Fortunately, it's possible to avoid the subset-of-states explosion, and intersect two NFA directly using the same construction as for DFA:
if A ->a B (in one NFA, you can go from state A to B outputting the letter 'a')
and X ->a Y (in the other NFA)
then (A,X) ->a (B,Y) in the intersection
(C,Z) is final iff C is final in the one NFA and Z is final in the other.
To start the process off, you start in the pair of start states for the two NFAs e.g. (A,X) - this is the start state of the intersection-NFA. Each time you first visit a state, generate an arc by the above rule for every pair of arcs leaving the two states, and then visit all the (new) states those arcs reach. You'd store the fact that you expanded a state's arcs (e.g. in a hash table) and end up exploring all the states reachable from the start.

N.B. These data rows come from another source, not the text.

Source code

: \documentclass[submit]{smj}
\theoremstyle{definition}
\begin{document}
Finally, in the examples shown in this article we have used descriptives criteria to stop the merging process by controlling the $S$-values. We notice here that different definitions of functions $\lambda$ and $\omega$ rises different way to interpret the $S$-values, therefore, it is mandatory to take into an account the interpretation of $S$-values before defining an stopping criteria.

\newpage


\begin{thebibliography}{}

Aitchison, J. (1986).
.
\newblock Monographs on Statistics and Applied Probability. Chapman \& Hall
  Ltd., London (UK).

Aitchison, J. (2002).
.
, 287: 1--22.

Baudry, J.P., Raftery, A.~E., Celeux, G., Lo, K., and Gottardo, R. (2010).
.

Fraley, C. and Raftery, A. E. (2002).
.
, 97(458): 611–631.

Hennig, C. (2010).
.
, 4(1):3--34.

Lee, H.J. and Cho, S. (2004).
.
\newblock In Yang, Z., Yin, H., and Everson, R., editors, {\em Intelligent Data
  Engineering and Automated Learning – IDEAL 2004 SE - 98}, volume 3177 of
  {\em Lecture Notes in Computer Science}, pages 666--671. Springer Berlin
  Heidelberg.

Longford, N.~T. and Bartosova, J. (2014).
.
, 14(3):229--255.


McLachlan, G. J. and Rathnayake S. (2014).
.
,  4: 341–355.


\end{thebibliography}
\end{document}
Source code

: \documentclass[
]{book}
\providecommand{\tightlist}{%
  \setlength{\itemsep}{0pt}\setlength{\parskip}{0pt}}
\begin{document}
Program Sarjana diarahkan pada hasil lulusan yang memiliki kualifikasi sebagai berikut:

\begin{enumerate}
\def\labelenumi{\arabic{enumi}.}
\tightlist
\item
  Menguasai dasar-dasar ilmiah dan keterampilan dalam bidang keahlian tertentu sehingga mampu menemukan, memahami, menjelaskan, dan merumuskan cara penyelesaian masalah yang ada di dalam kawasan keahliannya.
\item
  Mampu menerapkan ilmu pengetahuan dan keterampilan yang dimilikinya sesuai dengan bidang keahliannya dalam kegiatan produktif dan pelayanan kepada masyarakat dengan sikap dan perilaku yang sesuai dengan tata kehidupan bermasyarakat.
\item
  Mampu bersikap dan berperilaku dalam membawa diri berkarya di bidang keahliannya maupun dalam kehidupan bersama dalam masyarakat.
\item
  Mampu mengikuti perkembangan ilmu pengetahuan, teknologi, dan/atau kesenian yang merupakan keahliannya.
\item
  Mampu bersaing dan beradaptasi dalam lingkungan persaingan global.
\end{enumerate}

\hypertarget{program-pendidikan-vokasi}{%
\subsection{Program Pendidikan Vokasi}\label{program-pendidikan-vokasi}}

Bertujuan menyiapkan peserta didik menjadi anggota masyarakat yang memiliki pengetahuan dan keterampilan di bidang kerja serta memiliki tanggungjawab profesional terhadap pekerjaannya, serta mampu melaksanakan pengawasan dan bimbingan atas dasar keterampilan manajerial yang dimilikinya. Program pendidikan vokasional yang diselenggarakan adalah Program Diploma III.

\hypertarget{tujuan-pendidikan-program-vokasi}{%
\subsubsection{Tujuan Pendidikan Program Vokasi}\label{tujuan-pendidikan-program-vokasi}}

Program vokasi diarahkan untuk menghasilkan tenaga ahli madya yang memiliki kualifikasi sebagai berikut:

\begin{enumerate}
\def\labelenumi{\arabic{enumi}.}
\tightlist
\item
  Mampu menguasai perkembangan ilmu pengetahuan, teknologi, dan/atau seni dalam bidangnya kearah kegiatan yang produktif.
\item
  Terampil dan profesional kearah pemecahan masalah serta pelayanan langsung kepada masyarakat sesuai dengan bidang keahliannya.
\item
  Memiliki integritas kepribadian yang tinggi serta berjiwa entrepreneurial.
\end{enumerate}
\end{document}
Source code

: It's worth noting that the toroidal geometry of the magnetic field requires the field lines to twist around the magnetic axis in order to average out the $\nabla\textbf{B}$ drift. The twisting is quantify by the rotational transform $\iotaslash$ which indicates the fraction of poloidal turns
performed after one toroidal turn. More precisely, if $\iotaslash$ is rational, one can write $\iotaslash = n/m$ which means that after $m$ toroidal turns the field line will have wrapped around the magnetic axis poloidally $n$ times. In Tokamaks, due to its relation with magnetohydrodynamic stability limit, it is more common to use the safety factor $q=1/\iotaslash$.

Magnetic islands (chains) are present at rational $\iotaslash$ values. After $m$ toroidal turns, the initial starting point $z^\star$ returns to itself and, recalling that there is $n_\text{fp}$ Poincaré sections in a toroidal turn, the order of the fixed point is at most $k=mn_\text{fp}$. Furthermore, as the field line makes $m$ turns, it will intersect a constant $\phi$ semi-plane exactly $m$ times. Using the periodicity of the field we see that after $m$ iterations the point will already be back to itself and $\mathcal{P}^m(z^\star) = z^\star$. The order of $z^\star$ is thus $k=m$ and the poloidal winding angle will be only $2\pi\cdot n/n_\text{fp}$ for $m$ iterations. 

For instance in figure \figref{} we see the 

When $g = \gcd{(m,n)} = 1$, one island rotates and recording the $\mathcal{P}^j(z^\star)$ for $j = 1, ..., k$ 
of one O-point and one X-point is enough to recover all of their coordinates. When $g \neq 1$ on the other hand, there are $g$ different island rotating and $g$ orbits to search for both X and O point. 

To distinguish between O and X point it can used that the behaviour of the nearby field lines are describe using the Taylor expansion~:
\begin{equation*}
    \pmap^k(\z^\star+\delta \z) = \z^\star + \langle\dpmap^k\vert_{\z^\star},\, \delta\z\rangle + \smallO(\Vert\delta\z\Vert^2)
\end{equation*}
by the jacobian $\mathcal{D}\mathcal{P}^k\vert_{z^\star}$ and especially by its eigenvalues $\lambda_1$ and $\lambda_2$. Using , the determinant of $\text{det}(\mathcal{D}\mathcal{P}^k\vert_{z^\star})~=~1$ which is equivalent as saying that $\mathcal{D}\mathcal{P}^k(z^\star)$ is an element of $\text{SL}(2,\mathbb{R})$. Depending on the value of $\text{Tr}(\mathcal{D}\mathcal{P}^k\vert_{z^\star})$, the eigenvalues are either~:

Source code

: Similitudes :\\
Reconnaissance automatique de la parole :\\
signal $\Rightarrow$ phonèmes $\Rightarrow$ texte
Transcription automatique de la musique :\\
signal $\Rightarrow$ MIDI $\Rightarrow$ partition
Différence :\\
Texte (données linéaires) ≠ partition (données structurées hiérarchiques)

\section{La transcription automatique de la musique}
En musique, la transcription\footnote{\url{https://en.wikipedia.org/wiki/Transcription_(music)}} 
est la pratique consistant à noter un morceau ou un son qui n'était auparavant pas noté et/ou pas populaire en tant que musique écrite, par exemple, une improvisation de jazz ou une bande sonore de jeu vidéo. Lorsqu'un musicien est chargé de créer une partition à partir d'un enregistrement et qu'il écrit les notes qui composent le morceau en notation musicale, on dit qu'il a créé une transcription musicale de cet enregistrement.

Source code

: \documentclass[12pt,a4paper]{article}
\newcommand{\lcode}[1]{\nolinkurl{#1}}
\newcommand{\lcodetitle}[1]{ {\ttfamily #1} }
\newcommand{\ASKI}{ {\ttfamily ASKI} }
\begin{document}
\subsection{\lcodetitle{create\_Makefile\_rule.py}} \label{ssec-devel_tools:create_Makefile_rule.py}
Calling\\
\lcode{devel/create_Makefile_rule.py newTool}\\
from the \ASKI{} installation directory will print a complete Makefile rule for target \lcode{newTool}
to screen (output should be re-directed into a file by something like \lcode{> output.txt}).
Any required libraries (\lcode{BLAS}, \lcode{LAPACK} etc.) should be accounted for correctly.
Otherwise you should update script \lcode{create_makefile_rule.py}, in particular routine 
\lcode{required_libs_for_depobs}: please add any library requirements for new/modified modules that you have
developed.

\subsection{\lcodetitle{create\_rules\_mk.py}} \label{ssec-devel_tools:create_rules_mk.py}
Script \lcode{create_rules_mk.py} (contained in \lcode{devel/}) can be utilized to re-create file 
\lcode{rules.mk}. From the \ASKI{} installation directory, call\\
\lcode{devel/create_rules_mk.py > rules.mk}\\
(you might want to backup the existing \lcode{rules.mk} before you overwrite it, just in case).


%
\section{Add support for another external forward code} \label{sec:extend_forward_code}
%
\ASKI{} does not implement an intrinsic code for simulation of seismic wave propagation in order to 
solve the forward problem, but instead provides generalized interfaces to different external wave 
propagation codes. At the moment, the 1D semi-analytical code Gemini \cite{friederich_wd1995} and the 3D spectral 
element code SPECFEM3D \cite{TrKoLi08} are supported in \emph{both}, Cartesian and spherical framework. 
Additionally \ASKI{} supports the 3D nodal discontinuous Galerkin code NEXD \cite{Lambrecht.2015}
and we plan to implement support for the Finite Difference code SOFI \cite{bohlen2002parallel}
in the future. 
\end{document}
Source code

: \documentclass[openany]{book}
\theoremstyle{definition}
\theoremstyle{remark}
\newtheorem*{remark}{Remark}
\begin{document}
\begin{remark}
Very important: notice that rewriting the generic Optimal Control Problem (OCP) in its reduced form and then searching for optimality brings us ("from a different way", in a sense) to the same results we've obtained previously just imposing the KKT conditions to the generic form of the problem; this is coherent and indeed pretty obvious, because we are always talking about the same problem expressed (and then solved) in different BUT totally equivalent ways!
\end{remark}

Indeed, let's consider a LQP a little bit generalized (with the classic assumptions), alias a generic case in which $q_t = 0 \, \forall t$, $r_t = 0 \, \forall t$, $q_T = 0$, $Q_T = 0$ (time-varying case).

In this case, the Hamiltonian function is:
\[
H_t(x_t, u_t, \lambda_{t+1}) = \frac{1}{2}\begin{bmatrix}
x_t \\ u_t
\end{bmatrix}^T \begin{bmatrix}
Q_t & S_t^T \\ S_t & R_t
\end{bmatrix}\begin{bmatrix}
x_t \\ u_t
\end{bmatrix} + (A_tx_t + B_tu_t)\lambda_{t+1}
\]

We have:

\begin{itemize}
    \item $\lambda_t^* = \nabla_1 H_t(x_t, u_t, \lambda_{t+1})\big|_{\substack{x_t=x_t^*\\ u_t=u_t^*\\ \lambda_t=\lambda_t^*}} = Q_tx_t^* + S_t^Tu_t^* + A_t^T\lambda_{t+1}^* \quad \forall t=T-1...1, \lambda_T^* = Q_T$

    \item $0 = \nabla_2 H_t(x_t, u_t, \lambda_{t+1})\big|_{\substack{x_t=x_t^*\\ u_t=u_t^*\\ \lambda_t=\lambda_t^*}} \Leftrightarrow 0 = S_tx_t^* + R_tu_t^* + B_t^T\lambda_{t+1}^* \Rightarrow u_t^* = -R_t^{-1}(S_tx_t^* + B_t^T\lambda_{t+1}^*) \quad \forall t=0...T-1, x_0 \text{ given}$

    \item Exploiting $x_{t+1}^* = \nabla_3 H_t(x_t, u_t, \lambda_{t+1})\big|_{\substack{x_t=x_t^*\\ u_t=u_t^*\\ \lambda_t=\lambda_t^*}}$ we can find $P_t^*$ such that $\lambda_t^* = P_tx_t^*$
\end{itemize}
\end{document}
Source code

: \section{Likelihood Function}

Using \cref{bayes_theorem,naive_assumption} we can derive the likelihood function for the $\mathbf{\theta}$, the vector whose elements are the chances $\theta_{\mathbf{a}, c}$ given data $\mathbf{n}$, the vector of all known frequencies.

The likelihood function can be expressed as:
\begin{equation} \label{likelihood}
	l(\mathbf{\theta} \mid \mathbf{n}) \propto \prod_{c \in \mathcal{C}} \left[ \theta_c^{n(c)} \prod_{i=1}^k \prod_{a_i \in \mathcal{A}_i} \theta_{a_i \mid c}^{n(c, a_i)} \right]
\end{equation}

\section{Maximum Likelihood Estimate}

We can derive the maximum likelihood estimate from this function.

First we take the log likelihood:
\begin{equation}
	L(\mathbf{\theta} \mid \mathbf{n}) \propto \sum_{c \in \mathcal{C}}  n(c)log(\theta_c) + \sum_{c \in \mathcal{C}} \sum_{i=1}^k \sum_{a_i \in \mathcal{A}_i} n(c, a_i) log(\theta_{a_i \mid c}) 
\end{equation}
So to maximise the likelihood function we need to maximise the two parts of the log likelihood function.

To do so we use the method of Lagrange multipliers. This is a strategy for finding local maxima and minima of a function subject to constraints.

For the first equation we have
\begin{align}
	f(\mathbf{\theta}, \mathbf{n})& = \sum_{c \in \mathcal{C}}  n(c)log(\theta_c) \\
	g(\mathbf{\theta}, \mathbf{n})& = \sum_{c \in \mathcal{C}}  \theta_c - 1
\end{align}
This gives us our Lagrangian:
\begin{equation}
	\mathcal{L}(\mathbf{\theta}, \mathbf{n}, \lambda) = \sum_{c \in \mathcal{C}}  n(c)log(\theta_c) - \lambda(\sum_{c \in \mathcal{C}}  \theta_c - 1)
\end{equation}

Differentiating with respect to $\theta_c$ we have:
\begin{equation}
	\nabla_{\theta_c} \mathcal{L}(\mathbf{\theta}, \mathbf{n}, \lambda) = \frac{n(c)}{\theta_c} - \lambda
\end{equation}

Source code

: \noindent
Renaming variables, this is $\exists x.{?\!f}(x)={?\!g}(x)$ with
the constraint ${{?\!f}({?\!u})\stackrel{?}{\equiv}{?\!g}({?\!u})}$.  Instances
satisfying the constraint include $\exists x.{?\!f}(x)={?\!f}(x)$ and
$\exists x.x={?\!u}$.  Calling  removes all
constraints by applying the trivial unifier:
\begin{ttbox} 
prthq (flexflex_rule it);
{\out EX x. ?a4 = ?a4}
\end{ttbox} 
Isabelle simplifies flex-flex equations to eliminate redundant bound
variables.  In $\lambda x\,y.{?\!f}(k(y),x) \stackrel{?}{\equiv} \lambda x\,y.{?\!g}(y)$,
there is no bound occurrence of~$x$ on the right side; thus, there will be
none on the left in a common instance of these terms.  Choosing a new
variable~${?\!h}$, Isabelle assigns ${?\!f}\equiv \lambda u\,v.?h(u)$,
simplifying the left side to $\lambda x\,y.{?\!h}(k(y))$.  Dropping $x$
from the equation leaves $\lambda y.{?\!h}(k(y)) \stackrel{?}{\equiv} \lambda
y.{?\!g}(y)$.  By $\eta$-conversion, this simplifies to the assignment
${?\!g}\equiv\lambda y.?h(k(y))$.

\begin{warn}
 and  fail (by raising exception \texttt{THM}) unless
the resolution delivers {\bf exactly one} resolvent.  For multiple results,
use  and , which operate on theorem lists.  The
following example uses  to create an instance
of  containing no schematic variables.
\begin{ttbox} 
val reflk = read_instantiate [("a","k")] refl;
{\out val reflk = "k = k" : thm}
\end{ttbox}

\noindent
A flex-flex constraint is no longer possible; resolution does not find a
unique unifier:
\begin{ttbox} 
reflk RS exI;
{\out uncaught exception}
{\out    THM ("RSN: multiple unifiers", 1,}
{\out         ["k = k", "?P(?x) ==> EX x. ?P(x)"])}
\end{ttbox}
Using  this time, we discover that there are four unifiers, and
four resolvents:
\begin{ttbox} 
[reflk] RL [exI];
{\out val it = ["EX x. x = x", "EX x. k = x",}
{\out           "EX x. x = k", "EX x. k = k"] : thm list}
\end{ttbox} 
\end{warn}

If you allow epsilon transitions (that don't output a letter), that's fine:
if A ->epsilon B in the first NFA, then for every state (A,Y) you reach, add the arc (A,Y) ->epsilon (B,Y) and similarly for epsilons in the second-position NFA.
Epsilon transitions are useful (but not necessary) in taking the union of two NFAs when translating a regexp to an NFA; whenever you have alternation regexp1|regexp2|regexp3, you take the union: an NFA whose start state has an epsilon transition to each of the NFAs representing the regexps in the alternation.
Deciding emptiness for an NFA is easy: if you ever reach a final state in doing a depth-first-search from the start state, it's not empty.
This NFA-intersection is similar to finite state transducer composition (a transducer is an NFA that outputs pairs of symbols, that are concatenated pairwise to match both an input and output string, or to transform a given input to an output).
This regex inverter (written using pyparsing) works with a limited subset of re syntax (no * or + allowed, for instance) - you could invert two re's into two sets, and then look for a set intersection.
In theory, the problem you describe is impossible.
In practice, if you have a manageable number of regular expressions that use a limited subset or of regexp syntax, and/or a limited selection of strings that can be used to match against the container of regular expressions, you might be able to solve it.
Assuming you're not trying to solve the abstract general case, there might be something you can do to solve a practical application. Perhaps if you provided a representative sample of the regexps, and described the strings you'd be matching with, a heuristic could be created to solve the problem.